B. 在-体外 ECFCs表型特征:内皮细胞表面抗原表达D为单细胞克隆增殖潜能检测
- 为内皮细胞表面抗原的表达,分离TrypLE快递的使用为ECFC克隆和扩展描述的方法收集细胞的细胞。
- 在流式细胞仪染色缓冲区重悬细胞(10×10 6细胞/1毫升流式细胞仪染色缓冲),然后加入Fc受体阻断剂(20μL/ 10×10 6个细胞),混合冰轻轻地点为10分钟。
- 等分每个内皮细胞表面抗原和同型对照这个微型离心管中的细胞悬液100μL。添加适量的荧光标记单克隆抗体,承认人类内皮细胞抗原(CD31,CD144,CD146和CD105)或造血抗原(CD45和CD14的),避光30分钟离开冰注意:1×10 6细胞不需要为每个测试。作者通常准备0.5至 1×10 5细胞/管,获得2×10 4分析d个事件。此外, 每个测试使用的抗体量要遵循制造商的建议。可能需要一些抗体滴定,以确定最佳的抗体浓度。所有的作者都进行染色是单一颜色的染色。
- 冰上孵育30分钟后,高速离心5分钟的台式离心机上每个试管中,然后取出上清,重新悬浮颗粒细胞在流式细胞仪缓冲。
- 流式细胞仪分析的样本,以确定积极或消极的,每个抗原染色细胞的百分比。 ECFCs染色均匀CD31,CD144,CD146的阳性,但CD45和CD14阴性相比,相应的同型对照。

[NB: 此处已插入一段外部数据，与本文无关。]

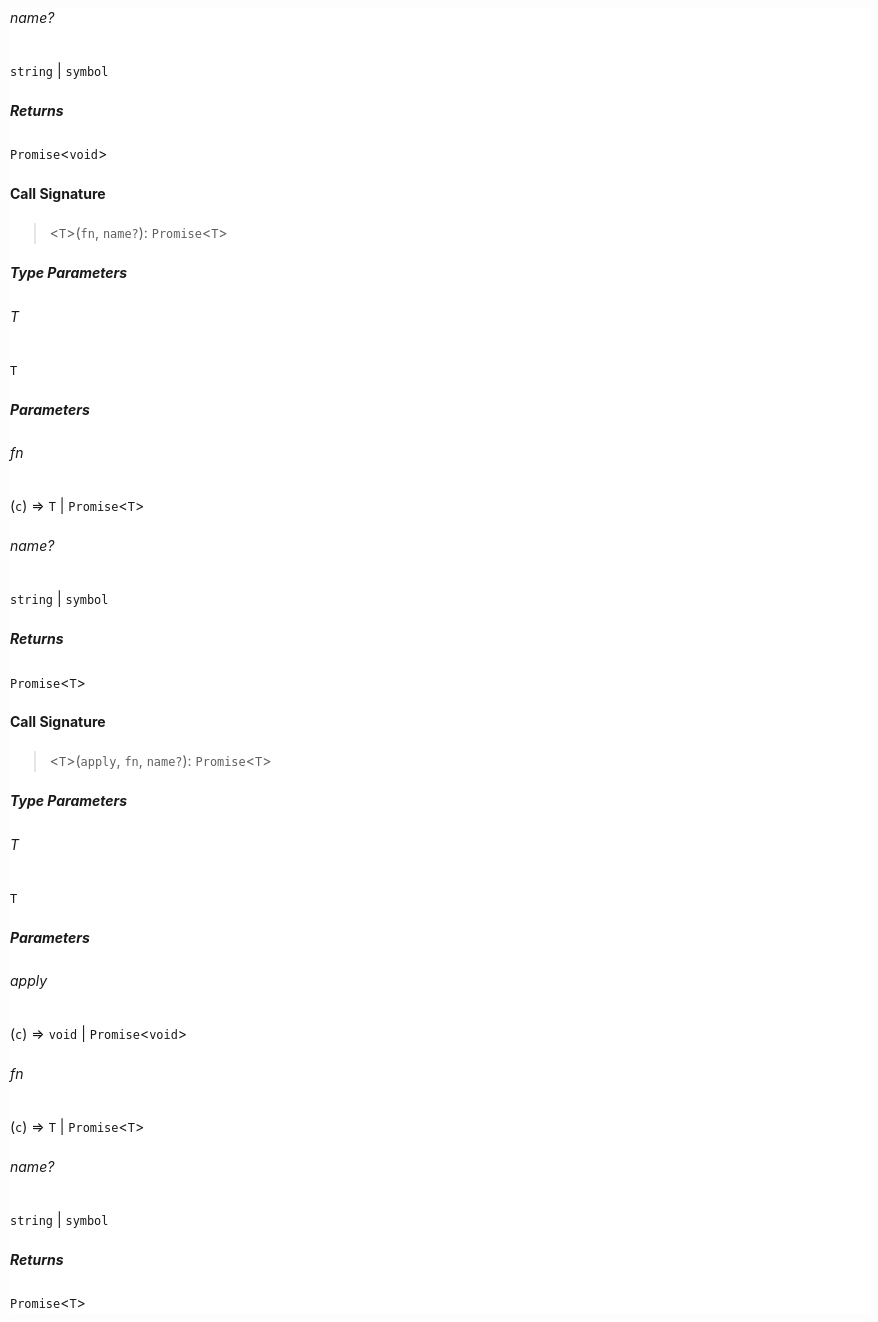 ###### name?

`string` | `symbol`

##### Returns

`Promise`\<`void`\>

#### Call Signature

> \<`T`\>(`fn`, `name?`): `Promise`\<`T`\>

##### Type Parameters

###### T

`T`

##### Parameters

###### fn

(`c`) => `T` \| `Promise`\<`T`\>

###### name?

`string` | `symbol`

##### Returns

`Promise`\<`T`\>

#### Call Signature

> \<`T`\>(`apply`, `fn`, `name?`): `Promise`\<`T`\>

##### Type Parameters

###### T

`T`

##### Parameters

###### apply

(`c`) => `void` \| `Promise`\<`void`\>

###### fn

(`c`) => `T` \| `Promise`\<`T`\>

###### name?

`string` | `symbol`

##### Returns

`Promise`\<`T`\>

- 研究克隆的增殖潜能的单细胞检测,分离与TrypLE快递早日通过(2-3)细胞,收集细胞,使用方法类似,为ECFC克隆和扩展。
- 感染这些细胞与增强型绿色荧光蛋白(EGFP)的表达慢病毒16和收集细胞表达EGFP的荧光仪注意:慢工作被认为是生物危害,并应遵守所有的生物安全防范措施。
- 文化,他们形容为培养ECFC节ECFC扩张。
- 准备我(50微克/毫升),每孔加入50μL的鼠尾型胶原Ⅰ型胶原涂层的96孔板和孵育过夜板块。收集使用TrypLE快递的绿色荧光蛋白+ ECFCs和悬浮在EGM-2培养基终浓度〜10 6细胞/毫升。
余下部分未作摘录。